= WHAT YOU HAVE TO DO =
Every line of the entries that holds the word "element" is to be copied.

(Dataset excerpts)
BEGIN
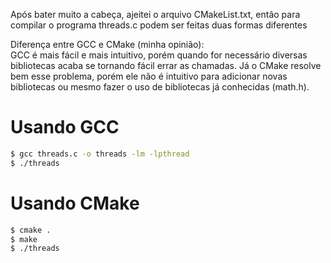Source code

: Após bater muito a cabeça, ajeitei o arquivo CMakeList.txt, então para 
compilar o programa threads.c podem ser feitas duas formas diferentes

Diferença entre GCC e CMake (minha opinião):<br>
GCC é mais fácil e mais intuitivo, porém quando for necessário diversas
 bibliotecas acaba se tornando fácil errar as chamadas. Já o CMake resolve 
bem esse problema, porém ele não é intuitivo para adicionar novas bibliotecas
ou mesmo fazer o uso de bibliotecas já conhecidas (math.h).


# Usando GCC
```sh
$ gcc threads.c -o threads -lm -lpthread
$ ./threads
```

# Usando CMake 
```sh
$ cmake .
$ make
$ ./threads
```
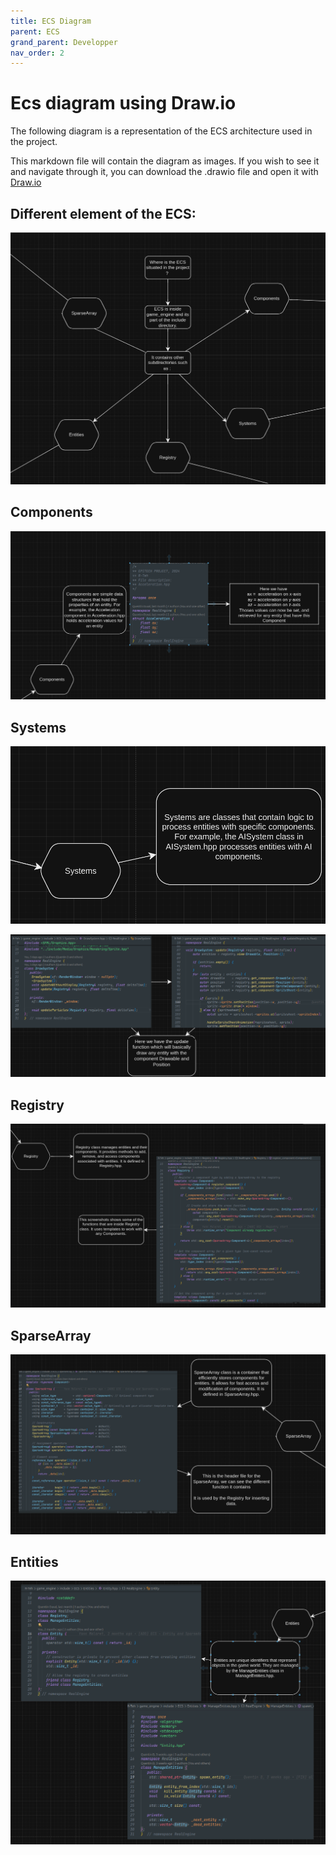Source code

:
 ```yaml
---
title: ECS Diagram
parent: ECS
grand_parent: Developper
nav_order: 2
---
```


# Ecs diagram using Draw.io

The following diagram is a representation of the ECS architecture used in the project.

This markdown file will contain the diagram as images.
If you wish to see it and navigate through it, you can download the .drawio file and open it with [Draw.io](https://www.draw.io/)

## Different element of the ECS:
![Different element of the ECS](image.png)

## Components
![Components](image-1.png)

## Systems
![System first part](image-2.png)

![System second part](image-3.png)

## Registry
![Registry](image-4.png)

## SparseArray
![SparseArray](image-5.png)

## Entities
![Entities](image-6.png)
END
= REPLY =
## Different element of the ECS:
![Different element of the ECS](image.png)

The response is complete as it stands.